For the word "compression", find each line in the entries where it occurs and copy that line.

..............................

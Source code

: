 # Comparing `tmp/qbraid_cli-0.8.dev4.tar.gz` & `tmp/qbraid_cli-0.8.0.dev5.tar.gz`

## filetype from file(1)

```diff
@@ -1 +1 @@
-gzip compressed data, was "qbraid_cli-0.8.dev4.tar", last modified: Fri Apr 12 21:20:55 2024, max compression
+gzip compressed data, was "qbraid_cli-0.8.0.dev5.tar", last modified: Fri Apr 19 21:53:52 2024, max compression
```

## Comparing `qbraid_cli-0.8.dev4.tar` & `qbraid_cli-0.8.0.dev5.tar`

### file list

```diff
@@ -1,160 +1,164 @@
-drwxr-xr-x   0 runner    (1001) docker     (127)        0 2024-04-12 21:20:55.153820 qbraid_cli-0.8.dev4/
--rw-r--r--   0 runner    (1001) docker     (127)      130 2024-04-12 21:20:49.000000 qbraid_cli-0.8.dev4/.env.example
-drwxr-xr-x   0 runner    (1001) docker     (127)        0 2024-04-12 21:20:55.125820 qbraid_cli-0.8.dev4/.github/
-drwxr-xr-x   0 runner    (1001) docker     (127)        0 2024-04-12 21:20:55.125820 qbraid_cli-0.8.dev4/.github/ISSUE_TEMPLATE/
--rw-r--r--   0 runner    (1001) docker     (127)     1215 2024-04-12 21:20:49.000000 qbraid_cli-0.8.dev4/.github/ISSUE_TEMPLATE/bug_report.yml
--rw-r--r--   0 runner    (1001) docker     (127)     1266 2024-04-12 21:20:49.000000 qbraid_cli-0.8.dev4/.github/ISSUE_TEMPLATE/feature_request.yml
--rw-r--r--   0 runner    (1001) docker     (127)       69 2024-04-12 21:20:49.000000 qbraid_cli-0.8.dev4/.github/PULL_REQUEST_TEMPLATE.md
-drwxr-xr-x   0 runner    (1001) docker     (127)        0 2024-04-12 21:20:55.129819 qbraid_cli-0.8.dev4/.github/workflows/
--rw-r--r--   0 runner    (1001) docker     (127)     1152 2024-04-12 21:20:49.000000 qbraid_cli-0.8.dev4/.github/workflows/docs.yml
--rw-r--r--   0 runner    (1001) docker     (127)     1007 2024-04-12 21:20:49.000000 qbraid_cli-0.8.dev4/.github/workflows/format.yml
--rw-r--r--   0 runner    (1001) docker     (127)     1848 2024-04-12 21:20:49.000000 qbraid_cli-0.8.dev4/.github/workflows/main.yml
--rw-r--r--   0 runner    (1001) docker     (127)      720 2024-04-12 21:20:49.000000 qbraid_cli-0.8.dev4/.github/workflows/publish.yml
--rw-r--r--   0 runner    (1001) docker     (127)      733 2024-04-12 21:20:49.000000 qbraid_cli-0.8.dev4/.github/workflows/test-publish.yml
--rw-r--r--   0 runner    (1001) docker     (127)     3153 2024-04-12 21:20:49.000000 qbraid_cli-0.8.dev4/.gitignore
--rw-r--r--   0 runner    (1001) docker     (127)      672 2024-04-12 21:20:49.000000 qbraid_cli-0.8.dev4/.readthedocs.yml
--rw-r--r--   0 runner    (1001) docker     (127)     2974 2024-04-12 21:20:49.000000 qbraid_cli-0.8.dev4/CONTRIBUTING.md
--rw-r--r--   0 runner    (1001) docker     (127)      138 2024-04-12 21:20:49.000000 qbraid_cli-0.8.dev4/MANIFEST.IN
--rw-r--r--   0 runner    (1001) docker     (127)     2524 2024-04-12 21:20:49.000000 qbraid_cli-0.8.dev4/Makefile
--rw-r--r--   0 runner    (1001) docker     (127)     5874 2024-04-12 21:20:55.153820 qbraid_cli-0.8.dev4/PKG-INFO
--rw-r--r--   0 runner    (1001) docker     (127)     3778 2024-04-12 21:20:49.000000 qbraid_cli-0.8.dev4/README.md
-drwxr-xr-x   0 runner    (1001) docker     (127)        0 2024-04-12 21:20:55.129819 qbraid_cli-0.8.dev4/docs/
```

..............................

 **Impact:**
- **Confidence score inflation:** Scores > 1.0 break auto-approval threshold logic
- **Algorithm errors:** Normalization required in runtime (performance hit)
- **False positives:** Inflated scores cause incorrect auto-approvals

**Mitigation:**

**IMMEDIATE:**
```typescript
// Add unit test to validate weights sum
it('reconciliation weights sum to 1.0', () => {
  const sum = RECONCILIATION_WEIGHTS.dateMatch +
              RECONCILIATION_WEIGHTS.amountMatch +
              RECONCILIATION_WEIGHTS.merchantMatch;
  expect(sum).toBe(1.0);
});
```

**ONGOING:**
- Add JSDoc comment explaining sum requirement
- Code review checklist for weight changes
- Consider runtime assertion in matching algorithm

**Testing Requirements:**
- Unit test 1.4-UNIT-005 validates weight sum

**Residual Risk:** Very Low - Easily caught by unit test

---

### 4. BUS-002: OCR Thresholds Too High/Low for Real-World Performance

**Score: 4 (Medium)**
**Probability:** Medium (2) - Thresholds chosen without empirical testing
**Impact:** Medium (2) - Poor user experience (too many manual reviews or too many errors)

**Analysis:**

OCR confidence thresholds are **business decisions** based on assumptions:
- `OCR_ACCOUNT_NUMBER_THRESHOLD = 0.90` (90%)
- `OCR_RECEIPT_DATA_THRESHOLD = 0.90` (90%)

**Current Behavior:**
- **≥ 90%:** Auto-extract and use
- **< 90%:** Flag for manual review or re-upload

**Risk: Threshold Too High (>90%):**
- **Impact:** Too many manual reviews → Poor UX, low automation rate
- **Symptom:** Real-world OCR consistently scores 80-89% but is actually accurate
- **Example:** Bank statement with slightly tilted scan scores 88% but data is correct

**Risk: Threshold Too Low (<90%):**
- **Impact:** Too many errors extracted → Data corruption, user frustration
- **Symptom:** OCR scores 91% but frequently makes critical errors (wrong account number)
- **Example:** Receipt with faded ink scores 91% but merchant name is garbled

..............................

Written solution
-gzip compressed data, was "qbraid_cli-0.8.dev4.tar", last modified: Fri Apr 12 21:20:55 2024, max compression
+gzip compressed data, was "qbraid_cli-0.8.0.dev5.tar", last modified: Fri Apr 19 21:53:52 2024, max compression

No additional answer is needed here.